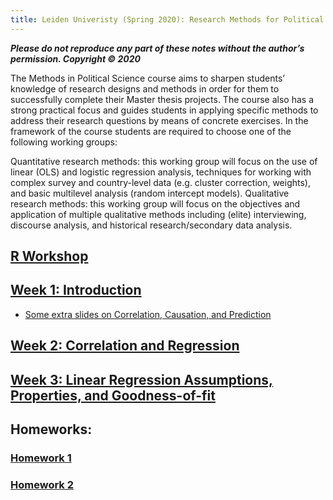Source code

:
 ```yaml
---
title: Leiden Univeristy (Spring 2020): Research Methods for Political Science (Quantitative Track)
---
```


___Please do not reproduce any part of these notes without the author’s permission. Copyright © 2020___

The Methods in Political Science course aims to sharpen students’ knowledge of research designs and methods in order for them to successfully complete their Master thesis projects. The course also has a strong practical focus and guides students in applying specific methods to address their research questions by means of concrete exercises.
In the framework of the course students are required to choose one of the following working groups:

Quantitative research methods: this working group will focus on the use of linear (OLS) and logistic regression analysis, techniques for working with complex survey and country-level data (e.g. cluster correction, weights), and basic multilevel analysis (random intercept models). Qualitative research methods: this working group will focus on the objectives and application of multiple qualitative methods including (elite) interviewing, discourse analysis, and historical research/secondary data analysis.

## [R Workshop](https://Babakrezaee.github.io/LU_MAQM_2020/R_Workshop.html)

## [Week 1: Introduction](https://Babakrezaee.github.io/LU_MAQM_2020/Introduction.html)

* [Some extra slides on Correlation, Causation, and Prediction](https://www.dropbox.com/s/ap4fy4izyngtna5/Machine_Learning_and_Data_Mining_for_Social_Change_Dec2018_SU.pdf?dl=0)

## [Week 2: Correlation and Regression](https://Babakrezaee.github.io/LU_MAQM_2020/W2_CorrelationAndRegression.html)

## [Week 3: Linear Regression Assumptions, Properties, and Goodness-of-fit](https://Babakrezaee.github.io/LU_MAQM_2020/W3_LinearRegressionAssumptionsPropertiesAndFit.html)

## Homeworks:
### [Homework 1](https://Babakrezaee.github.io/LU_MAQM_2020/HW1.html)
### [Homework 2](https://Babakrezaee.github.io/LU_MAQM_2020/HW2.html)


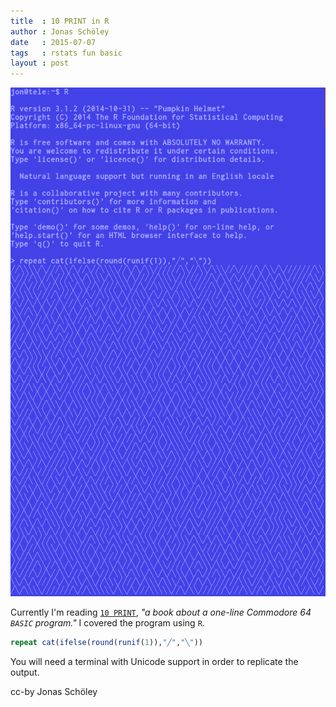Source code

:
 ```yaml
---
title  : 10 PRINT in R
author : Jonas Schöley
date   : 2015-07-07
tags   : rstats fun basic
layout : post
---
```


![](/assets/2015-07-07-10_print_in_r/10_print.png)

Currently I'm reading [`10 PRINT`](http://10print.org/), *"a book about a one-line Commodore 64 `BASIC` program."* I covered the program using `R`.

```r
repeat cat(ifelse(round(runif(1)),"╱","╲"))
```

You will need a terminal with Unicode support in order to replicate the output.

cc-by Jonas Schöley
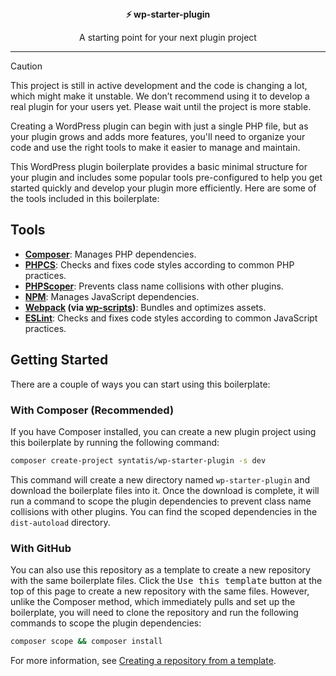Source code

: <div align="center">
  <div><strong>⚡ wp-starter-plugin</strong></div>
  <p>A starting point for your next plugin project</p>
</div>

---

> [!CAUTION]
> This project is still in active development and the code is changing a lot, which might make it unstable. We don’t recommend using it to develop a real plugin for your users yet. Please wait until the project is more stable.

Creating a WordPress plugin can begin with just a single PHP file, but as your plugin grows and adds more features, you'll need to organize your code and use the right tools to make it easier to manage and maintain.

This WordPress plugin boilerplate provides a basic minimal structure for your plugin and includes some popular tools pre-configured to help you get started quickly and develop your plugin more efficiently. Here are some of the tools included in this boilerplate:

## Tools

* **[Composer](https://getcomposer.org/)**: Manages PHP dependencies.
* **[PHPCS](https://github.com/PHPCSStandards/PHP_CodeSniffer)**: Checks and fixes code styles according to common PHP practices.
* **[PHPScoper](https://github.com/humbug/php-scoper)**: Prevents class name collisions with other plugins.
* **[NPM](https://www.npmjs.com/)**: Manages JavaScript dependencies.
* **[Webpack](https://webpack.js.org/) (via [wp-scripts](https://developer.wordpress.org/block-editor/reference-guides/packages/packages-scripts/))**: Bundles and optimizes assets.
* **[ESLint](https://eslint.org/)**: Checks and fixes code styles according to common JavaScript practices.

## Getting Started

There are a couple of ways you can start using this boilerplate:

### With Composer (Recommended)

If you have Composer installed, you can create a new plugin project using this boilerplate by running the following command:

```bash
composer create-project syntatis/wp-starter-plugin -s dev
```

This command will create a new directory named `wp-starter-plugin` and download the boilerplate files into it. Once the download is complete, it will run a command to scope the plugin dependencies to prevent class name collisions with other plugins. You can find the scoped dependencies in the `dist-autoload` directory.

### With GitHub

You can also use this repository as a template to create a new repository with the same boilerplate files. Click the <kbd>Use this template</kbd> button at the top of this page to create a new repository with the same files. However, unlike the Composer method, which immediately pulls and set up the boilerplate, you will need to clone the repository and run the following commands to scope the plugin dependencies:

```bash
composer scope && composer install
```

For more information, see [Creating a repository from a template](https://help.github.com/en/github/creating-cloning-and-archiving-repositories/creating-a-repository-from-a-template). 
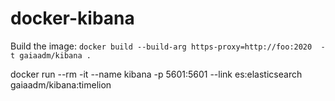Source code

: # docker-kibana

Build the image: ```docker build --build-arg https-proxy=http://foo:2020  -t gaiaadm/kibana .```


docker run --rm -it --name kibana -p 5601:5601 --link es:elasticsearch gaiaadm/kibana:timelion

---------------

_The task_
Within the material above, transcribe exactly the lines that run from the line holding "common PHP practices." through the line holding "Manages JavaScript dependencies.".

_Solution for this task_
* **[PHPCS](https://github.com/PHPCSStandards/PHP_CodeSniffer)**: Checks and fixes code styles according to common PHP practices.
* **[PHPScoper](https://github.com/humbug/php-scoper)**: Prevents class name collisions with other plugins.
* **[NPM](https://www.npmjs.com/)**: Manages JavaScript dependencies.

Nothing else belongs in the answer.